In the 1950s, CIA's Soviet Russia (SR) Division project for clandestine radio broadcasting in Russian from Greece had CIA cryptonyms AECROAK and AEHANGOVER; the name of the radio station was Nasha Rossiya (Our Russia), which probably began shortwave broadcasting in 1954 – the exact date is not known. The 1955 book Broadcasting Stations of the World listed Nasha Rossiya as a clandestine station using the Russian language; the 1953 edition did not list it.
The programs at first were tape recordings prepared by a CIA "panel" in the United States, air pouched to CIA station in Athens, Greece, and then sent directly to the PYREX transmitting site for broadcasting. The procedure was then changed in 1957, with the tapes sent to a local contact, who processed the tapes and then sent them to PYREX for airing.
In September 1957, shortwave broadcasts from PYREX to the USSR aired from 07:00 to 07:30 AM and Berlin from 9:30 to 10:00 PM. The total number of broadcast hours for the month was 784, with a total number of tape runs 1, 918. Soviet jamming of the Nasha Rossiya broadcasts that had begun in 1954 was so reduced that in some cases, jamming started between 5 and 20 minutes after the broadcasts began or went off the air before the broadcasts ended. Many broadcasts were jammed by only one transmitter that meant the programs were audible in the target areas. The total jamming free broadcast time was 57 hours, 34 minutes.

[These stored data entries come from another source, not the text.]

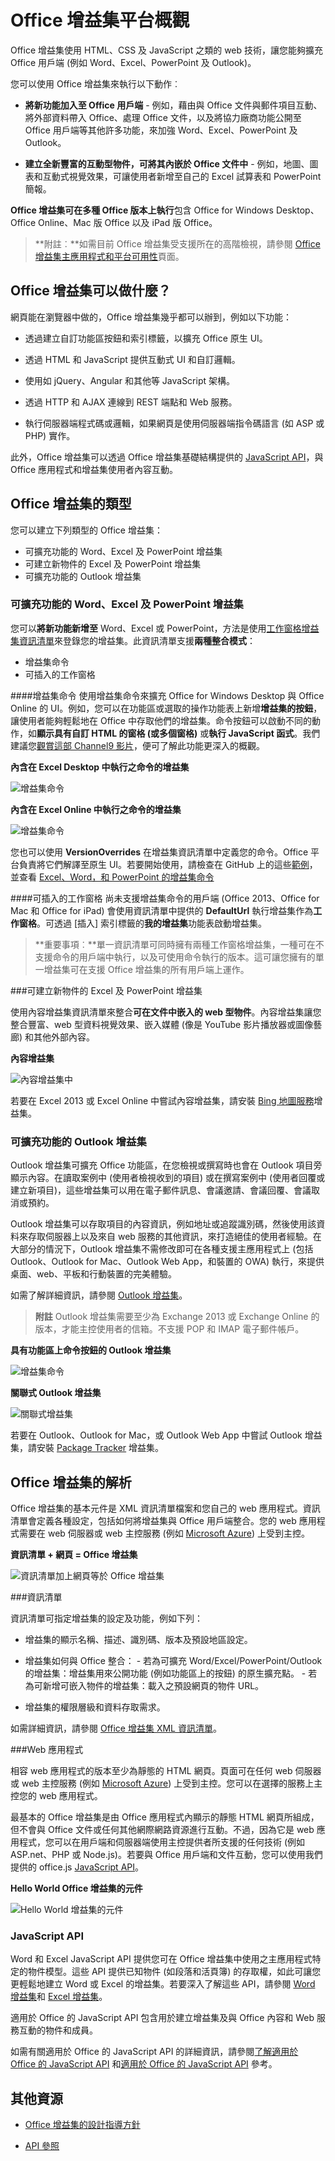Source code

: 
# <a name="office-add-ins-platform-overview"></a>Office 增益集平台概觀

Office 增益集使用 HTML、CSS 及 JavaScript 之類的 web 技術，讓您能夠擴充 Office 用戶端 (例如 Word、Excel、PowerPoint 及 Outlook)。 

您可以使用 Office 增益集來執行以下動作︰ 


-  **將新功能加入至 Office 用戶端** - 例如，藉由與 Office 文件與郵件項目互動、將外部資料帶入 Office、處理 Office 文件，以及將協力廠商功能公開至 Office 用戶端等其他許多功能，來加強 Word、Excel、PowerPoint 及 Outlook。 
    
-  **建立全新豐富的互動型物件，可將其內嵌於 Office 文件中** - 例如，地圖、圖表和互動式視覺效果，可讓使用者新增至自己的 Excel 試算表和 PowerPoint 簡報。
    
**Office 增益集可在多種 Office 版本上執行**包含 Office for Windows Desktop、Office Online、Mac 版 Office 以及 iPad 版 Office。

>**附註︰**如需目前 Office 增益集受支援所在的高階檢視，請參閱 [Office 增益集主應用程式和平台可用性](http://dev.office.com/add-in-availability)頁面。 

## <a name="what-can-an-office-add-in-do?"></a>Office 增益集可以做什麼？

網頁能在瀏覽器中做的，Office 增益集幾乎都可以辦到，例如以下功能：

- 透過建立自訂功能區按鈕和索引標籤，以擴充 Office 原生 UI。

- 透過 HTML 和 JavaScript 提供互動式 UI 和自訂邏輯。
    
- 使用如 jQuery、Angular 和其他等 JavaScript 架構。
    
- 透過 HTTP 和 AJAX 連線到 REST 端點和 Web 服務。
    
- 執行伺服器端程式碼或邏輯，如果網頁是使用伺服器端指令碼語言 (如 ASP 或 PHP) 實作。
    

此外，Office 增益集可以透過 Office 增益集基礎結構提供的 [JavaScript API](../../docs/develop/understanding-the-javascript-api-for-office.md)，與 Office 應用程式和增益集使用者內容互動。 




## <a name="types-of-office-add-ins"></a>Office 增益集的類型

您可以建立下列類型的 Office 增益集：
 
- 可擴充功能的 Word、Excel 及 PowerPoint 增益集
- 可建立新物件的 Excel 及 PowerPoint 增益集
- 可擴充功能的 Outlook 增益集

### <a name="word,-excel,-and-powerpoint-add-ins-that-extend-functionality"></a>可擴充功能的 Word、Excel 及 PowerPoint 增益集 
您可以**將新功能新增至** Word、Excel 或 PowerPoint，方法是使用[工作窗格增益集資訊清單](../design/add-in-commands.md)來登錄您的增益集。此資訊清單支援**兩種整合模式**：

- 增益集命令
- 可插入的工作窗格

####<a name="add-in-commands"></a>增益集命令
使用增益集命令來擴充 Office for Windows Desktop 與 Office Online 的 UI。例如，您可以在功能區或選取的操作功能表上新增**增益集的按鈕**，讓使用者能夠輕鬆地在 Office 中存取他們的增益集。命令按鈕可以啟動不同的動作，如**顯示具有自訂 HTML 的窗格 (或多個窗格)** 或**執行 JavaScript 函式**。我們建議您[觀賞這部 Channel9 影片](https://channel9.msdn.com/events/Build/2016/P551)，便可了解此功能更深入的概觀。

**內含在 Excel Desktop 中執行之命令的增益集**
![增益集命令](../../images/addincommands1.png)

**內含在 Excel Online 中執行之命令的增益集**
![增益集命令](../../images/addincommands2.png)

您也可以使用 **VersionOverrides** 在增益集資訊清單中定義您的命令。Office 平台負責將它們解譯至原生 UI。若要開始使用，請檢查在 GitHub 上的這些[範例](https://github.com/OfficeDev/Office-Add-in-Commands-Samples/)，並查看 [Excel、Word，和 PowerPoint 的增益集命令](../design/add-in-commands.md)

####<a name="insertable-taskpanes"></a>可插入的工作窗格
尚未支援增益集命令的用戶端 (Office 2013、Office for Mac 和 Office for iPad) 會使用資訊清單中提供的 **DefaultUrl** 執行增益集作為**工作窗格**。可透過 [插入] 索引標籤的**我的增益集**功能表啟動增益集。 

>**重要事項︰**單一資訊清單可同時擁有兩種工作窗格增益集，一種可在不支援命令的用戶端中執行，以及可使用命令執行的版本。這可讓您擁有的單一增益集可在支援 Office 增益集的所有用戶端上運作。
 
###<a name="excel-and-powerpoint-add-ins-that-create-new-objects"></a>可建立新物件的 Excel 及 PowerPoint 增益集 

使用內容增益集資訊清單來整合**可在文件中嵌入的 web 型物件**。內容增益集讓您整合豐富、web 型資料視覺效果、嵌入媒體 (像是 YouTube 影片播放器或圖像藝廊) 和其他外部內容。

**內容增益集**

![內容增益集中](../../images/DK2_AgaveOverview05.png)

若要在 Excel 2013 或 Excel Online 中嘗試內容增益集，請安裝 [Bing 地圖服務](https://store.office.com/bing-maps-WA102957661.aspx?assetid=WA102957661)增益集。

### <a name="outlook-add-ins-that-extend-functionality"></a>可擴充功能的 Outlook 增益集

Outlook 增益集可擴充 Office 功能區，在您檢視或撰寫時也會在 Outlook 項目旁顯示內容。在讀取案例中 (使用者檢視收到的項目) 或在撰寫案例中 (使用者回覆或建立新項目)，這些增益集可以用在電子郵件訊息、會議邀請、會議回覆、會議取消或預約。 

Outlook 增益集可以存取項目的內容資訊，例如地址或追蹤識別碼，然後使用該資料來存取伺服器上以及來自 web 服務的其他資訊，來打造絕佳的使用者經驗。在大部分的情況下，Outlook 增益集不需修改即可在各種支援主應用程式上 (包括 Outlook、Outlook for Mac、Outlook Web App，和裝置的 OWA) 執行，來提供桌面、web、平板和行動裝置的完美體驗。

如需了解詳細資訊，請參閱 [Outlook 增益集](../outlook/outlook-add-ins.md)。

 >**附註**  Outlook 增益集需要至少為 Exchange 2013 或 Exchange Online 的版本，才能主控使用者的信箱。不支援 POP 和 IMAP 電子郵件帳戶。

**具有功能區上命令按鈕的 Outlook 增益集**

![增益集命令](../../images/41e46a9c-19ec-4ccc-98e6-a227283623d1.png)

**關聯式 Outlook 增益集**

![關聯式增益集](../../images/DK2_AgaveOverview06.png)

若要在 Outlook、Outlook for Mac，或 Outlook Web App 中嘗試 Outlook 增益集，請安裝 [Package Tracker](https://store.office.com/package-tracker-WA104162083.aspx?assetid=WA104162083) 增益集。

## <a name="anatomy-of-an-office-add-in"></a>Office 增益集的解析


Office 增益集的基本元件是 XML 資訊清單檔案和您自己的 web 應用程式。資訊清單會定義各種設定，包括如何將增益集與 Office 用戶端整合。您的 web 應用程式需要在 web 伺服器或 web 主控服務 (例如 [Microsoft Azure](../publish/host-an-office-add-in-on-microsoft-azure.md)) 上受到主控。


**資訊清單 + 網頁 = Office 增益集**
![資訊清單加上網頁等於 Office 增益集](../../images/DK2_AgaveOverview01.png)

###<a name="manifest"></a>資訊清單


資訊清單可指定增益集的設定及功能，例如下列：
    
- 增益集的顯示名稱、描述、識別碼、版本及預設地區設定。
    
- 增益集如何與 Office 整合：     - 若為可擴充 Word/Excel/PowerPoint/Outlook 的增益集：增益集用來公開功能 (例如功能區上的按鈕) 的原生擴充點。     - 若為可新增可嵌入物件的增益集：載入之預設網頁的物件 URL。
       
    
- 增益集的權限層級和資料存取需求。
    
如需詳細資訊，請參閱 [Office 增益集 XML 資訊清單](../../docs/overview/add-in-manifests.md)。


###<a name="web-app"></a>Web 應用程式

相容 web 應用程式的版本至少為靜態的 HTML 網頁。頁面可在任何 web 伺服器或 web 主控服務 (例如 [Microsoft Azure](../publish/host-an-office-add-in-on-microsoft-azure.md)) 上受到主控。您可以在選擇的服務上主控您的 web 應用程式。  

最基本的 Office 增益集是由 Office 應用程式內顯示的靜態 HTML 網頁所組成，但不會與 Office 文件或任何其他網際網路資源進行互動。不過，因為它是 web 應用程式，您可以在用戶端和伺服器端使用主控提供者所支援的任何技術 (例如 ASP.net、PHP 或 Node.js)。若要與 Office 用戶端和文件互動，您可以使用我們提供的 office.js [JavaScript API](../../docs/develop/understanding-the-javascript-api-for-office.md)。 


**Hello World Office 增益集的元件**

![Hello World 增益集的元件](../../images/DK2_AgaveOverview07.png)

### <a name="javascript-apis"></a>JavaScript API

Word 和 Excel JavaScript API 提供您可在 Office 增益集中使用之主應用程式特定的物件模型。這些 API 提供已知物件 (如段落和活頁簿) 的存取權，如此可讓您更輕鬆地建立 Word 或 Excel 的增益集。若要深入了解這些 API，請參閱 [Word 增益集](../word/word-add-ins-programming-overview.md)和 [Excel 增益集](../excel/excel-add-ins-javascript-programming-overview.md)。

適用於 Office 的 JavaScript API 包含用於建立增益集及與 Office 內容和 Web 服務互動的物件和成員。

如需有關適用於 Office 的 JavaScript API 的詳細資訊，請參閱[了解適用於 Office 的 JavaScript API](../../docs/develop/understanding-the-javascript-api-for-office.md) 和[適用於 Office 的 JavaScript API](../../reference/javascript-api-for-office.md) 參考。
    
## <a name="additional-resources"></a>其他資源

- [Office 增益集的設計指導方針](../../docs/design/add-in-design.md)
    
- [API 參照](../../docs/develop/understanding-the-javascript-api-for-office.md)
    
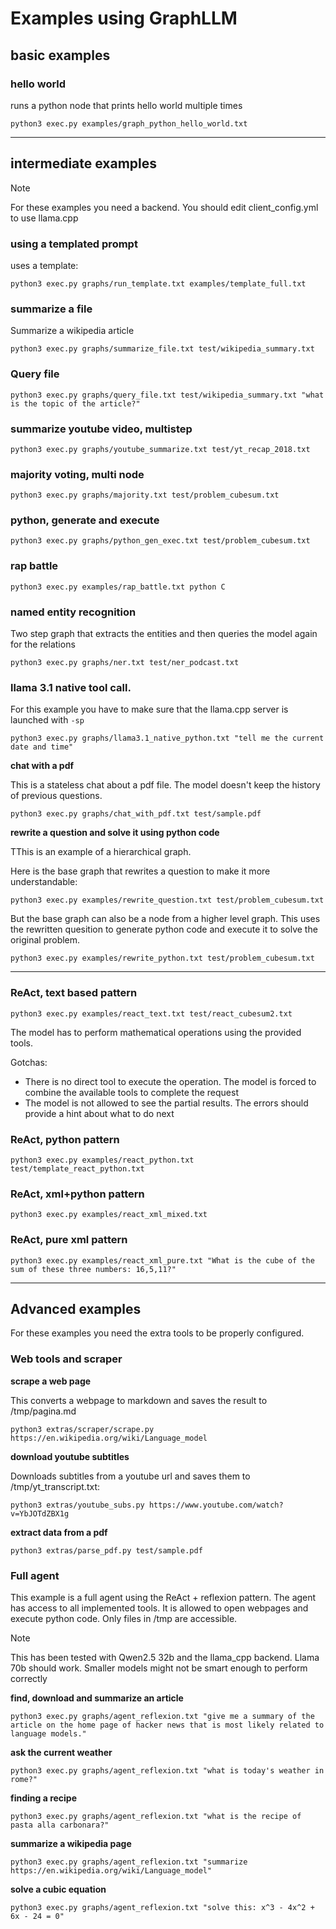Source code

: # Examples using GraphLLM

## basic examples

### hello world

runs a python node that prints hello world multiple times

`python3 exec.py examples/graph_python_hello_world.txt`

---

## intermediate examples

> [!NOTE]
> For these examples you need a backend. You should edit client_config.yml to use llama.cpp

### using a templated prompt

uses a template:

`python3 exec.py graphs/run_template.txt examples/template_full.txt`

### summarize a file

Summarize a wikipedia article

`python3 exec.py graphs/summarize_file.txt test/wikipedia_summary.txt`

### Query file

`python3 exec.py graphs/query_file.txt test/wikipedia_summary.txt "what is the topic of the article?"`

### summarize youtube video, multistep

`python3 exec.py graphs/youtube_summarize.txt test/yt_recap_2018.txt`

### majority voting, multi node

`python3 exec.py graphs/majority.txt test/problem_cubesum.txt`

### python, generate and execute

`python3 exec.py graphs/python_gen_exec.txt test/problem_cubesum.txt`

### rap battle

`python3 exec.py examples/rap_battle.txt python C`

### named entity recognition

Two step graph that extracts the entities and then queries the model again for the relations

`python3 exec.py graphs/ner.txt test/ner_podcast.txt`

### llama 3.1 native tool call.

For this example you have to make sure that the llama.cpp server is launched with `-sp`

`python3 exec.py graphs/llama3.1_native_python.txt "tell me the current date and time"`

**chat with a pdf**

This is a stateless chat about a pdf file.
The model doesn't keep the history of previous questions.

`python3 exec.py graphs/chat_with_pdf.txt test/sample.pdf`

**rewrite a question and solve it using python code** 

TThis is an example of a hierarchical graph.

Here is the base graph that rewrites a question to make it more understandable:

`python3 exec.py examples/rewrite_question.txt test/problem_cubesum.txt`

But the base graph can also be a node from a higher level graph.
This uses the rewritten quesition to generate python code and execute it to solve the original problem.

`python3 exec.py examples/rewrite_python.txt test/problem_cubesum.txt`

---

### ReAct, text based pattern

`python3 exec.py examples/react_text.txt test/react_cubesum2.txt`

The model has to perform mathematical operations using the provided tools.
  
  Gotchas:
  - There is no direct tool to execute the operation. The model is forced to combine the available tools to complete the request
  - The model is not allowed to see the partial results. The errors should provide a hint about what to do next

### ReAct, python pattern

`python3 exec.py examples/react_python.txt test/template_react_python.txt`

### ReAct, xml+python pattern

`python3 exec.py examples/react_xml_mixed.txt`

### ReAct, pure xml pattern

`python3 exec.py examples/react_xml_pure.txt "What is the cube of the sum of these three numbers: 16,5,11?"`

---

## Advanced examples

For these examples you need the extra tools to be properly configured.

### Web tools and scraper

**scrape a web page**

This converts a webpage to markdown and saves the result to /tmp/pagina.md

`python3 extras/scraper/scrape.py https://en.wikipedia.org/wiki/Language_model`

**download youtube subtitles**

Downloads subtitles from a youtube url and saves them to /tmp/yt_transcript.txt:

`python3 extras/youtube_subs.py https://www.youtube.com/watch?v=YbJOTdZBX1g`

**extract data from a pdf**

`python3 extras/parse_pdf.py test/sample.pdf`

### Full agent

This example is a full agent using the ReAct + reflexion pattern.
The agent has access to all implemented tools.
It is allowed to open webpages and execute python code.
Only files in /tmp are accessible.

> [!NOTE]
> This has been tested with Qwen2.5 32b and the llama_cpp backend. Llama 70b should work. Smaller models might not be smart enough to perform correctly

**find, download and summarize an article**

`python3 exec.py graphs/agent_reflexion.txt "give me a summary of the article on the home page of hacker news that is most likely related to language models."`

**ask the current weather**

`python3 exec.py graphs/agent_reflexion.txt "what is today's weather in rome?"`

**finding a recipe**

`python3 exec.py graphs/agent_reflexion.txt "what is the recipe of pasta alla carbonara?"`

**summarize a wikipedia page**

`python3 exec.py graphs/agent_reflexion.txt "summarize https://en.wikipedia.org/wiki/Language_model"`

**solve a cubic equation**

`python3 exec.py graphs/agent_reflexion.txt "solve this: x^3 - 4x^2 + 6x - 24 = 0"`
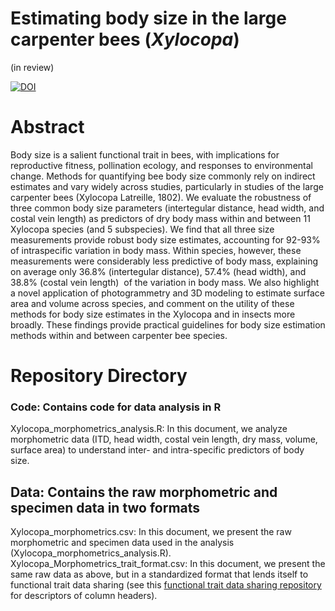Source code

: # Estimating body size in the large carpenter bees (*Xylocopa*)
(in review)

[![DOI](https://zenodo.org/badge/639080548.svg)](https://zenodo.org/doi/10.5281/zenodo.11106427)
# Abstract
Body size is a salient functional trait in bees, with implications for reproductive fitness, pollination ecology, and responses to environmental change. Methods for quantifying bee body size commonly rely on indirect estimates and vary widely across studies, particularly in studies of the large carpenter bees (Xylocopa Latreille, 1802). We evaluate the robustness of three common body size parameters (intertegular distance, head width, and costal vein length) as predictors of dry body mass within and between 11 Xylocopa species (and 5 subspecies). We find that all three size measurements provide robust body size estimates, accounting for 92-93% of intraspecific variation in body mass. Within species, however, these measurements were considerably less predictive of body mass, explaining on average only 36.8% (intertegular distance), 57.4% (head width), and 38.8% (costal vein length)  of the variation in body mass. We also highlight a novel application of photogrammetry and 3D modeling to estimate surface area and volume across species, and comment on the utility of these methods for body size estimates in the Xylocopa and in insects more broadly. These findings provide practical guidelines for body size estimation methods within and between carpenter bee species.

# Repository Directory
### Code: Contains code for data analysis in R
Xylocopa_morphometrics_analysis.R: In this document, we analyze morphometric data (ITD, head width, costal vein length, dry mass, volume, surface area) to understand inter- and intra-specific predictors of body size.

## Data: Contains the raw morphometric and specimen data in two formats
Xylocopa_morphometrics.csv: In this document, we present the raw morphometric and specimen data used in the analysis (Xylocopa_morphometrics_analysis.R).
Xylocopa_Morphometrics_trait_format.csv: In this document, we present the same raw data as above, but in a standardized format that lends itself to functional trait data sharing (see this [functional trait data sharing repository](https://github.com/mostwald/Functional-trait-review) for descriptors of column headers).

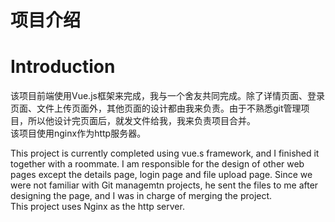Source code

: # 项目介绍
# Introduction
该项目前端使用Vue.js框架来完成，我与一个舍友共同完成。除了详情页面、登录页面、文件上传页面外，其他页面的设计都由我来负责。由于不熟悉git管理项目，所以他设计完页面后，就发文件给我，我来负责项目合并。  
该项目使用nginx作为http服务器。

This project is currently completed using vue.s framework, and I finished it together with a roommate. I am responsible for the design of other web pages except the details page, login page and file upload page. Since we were not familiar with Git managemtn projects, he sent the files to me after designing the page, and I was in charge of merging the project.  
This project uses Nginx as the http server.
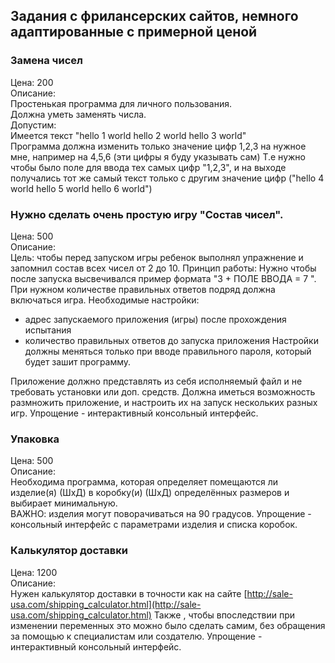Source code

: ## Задания с фрилансерских сайтов, немного адаптированные с примерной ценой

### Замена чисел
Цена: 200    
Описание:    
Простенькая программа для личного пользования.     
Должна уметь заменять числа.    
Допустим:    
Имеется текст "hello 1 world hello 2 world hello 3 world"    
Программа должна изменить только значение цифр 1,2,3 на нужное мне, например на 4,5,6 (эти цифры я буду указывать сам)
Т.е нужно чтобы было поле для ввода тех самых цифр "1,2,3", и на выходе получались тот же самый текст только с другим значение цифр ("hello 4 world hello 5 world hello 6 world")

### Нужно сделать очень простую игру "Состав чисел". 
Цена: 500    
Описание:    
Цель: чтобы перед запуском игры ребенок выполнял упражнение и запомнил состав всех чисел от 2 до 10. 
Принцип работы: 
Нужно чтобы после запуска высвечивался пример формата "3  + ПОЛЕ ВВОДА = 7 ". 
При нужном количестве правильных ответов подряд должна включаться игра. 
Необходимые настройки: 
- адрес запускаемого приложения (игры) после прохождения испытания 
- количество правильных ответов до запуска приложения 
Настройки должны меняться только при вводе правильного пароля, который будет зашит программу. 

Приложение должно представлять из себя исполняемый файл и не требовать установки или доп. средств. 
Должна иметься возможность размножить приложение, и настроить их на запуск нескольких разных игр.
Упрощение - интерактивный консольный интерфейс.

### Упаковка
Цена: 500    
Описание:   
Необходима программа, которая определяет помещаются ли изделие(я) (ШxД) в коробку(и) (ШxД) определённых размеров и выбирает минимальную.  
ВАЖНО: изделия могут поворачиваться на 90 градусов. 
Упрощение - консольный интерфейс с параметрами изделия и списка коробок.

### Калькулятор доставки
Цена: 1200    
Описание:   
Нужен калькулятор доставки в точности как на сайте [http://sale-usa.com/shipping_calculator.html](http://sale-usa.com/shipping_calculator.html) Также , чтобы впоследствии при изменении переменных это можно было сделать самим, без обращения за помощью к специалистам или создателю.
Упрощение - интерактивный консольный интерфейс.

On September 12, 1957, Nasha Rossiya began broadcasting "latest news and comments" programs locally prepared in Athens. The tapes were then sent to the CIA transmitting site for broadcasting Monday through Thursday. Locally prepared tapes were then sent on Friday for weekend broadcasts, as there were no delivery of tapes on Saturdays and Sundays.
In February 1958, the broadcast scripts prepared in Athens included:
· U.S Sputnik “Alpha 58.”
(5 ½ minutes)
· Appeal to Soviet troops stationed in Romania in connection with peasants’ uprisings.
(4 ½ minutes)
· Opposition to Ulbricht in East Germany’s Communist Party. (3 ½ minutes)
· Khrushchev’s speech in Minsk.
(10 ½ minutes)
· Khrushchev’s grandiose plans covering the next 15 years. (3 minutes)
· Soviet Army Day. (8 minutes) 10
By February 1958, Nasha Rossiya broadcast an average of 760 times per month because "Headquarters post-Hungarian Revolution policy call for greater emphasis on Russian language propaganda directed to Great-Russian elements in the USSR."
According to a KGB May 1959 report, for April, "Programs of the radio station 'Nasha Rossiya'(Our Russia) were listened to primarily at night time from 22:35 - 04:45 ... in the suburbs of Kiev, Tbilisi and such cities as Kamensk-Uralsk, Serpukhov, Minsk, Borisov, Smolensk, Mozhaysk, Klin and others.”
It is presumed that all broadcasts of Nasha Rossiya ceased in October 1959, or shortly after that, because Broadcast Stations of the World listed Nasha Rossiya as a clandestine station in Russian in the 1959 edition, but not in the 1960 edition.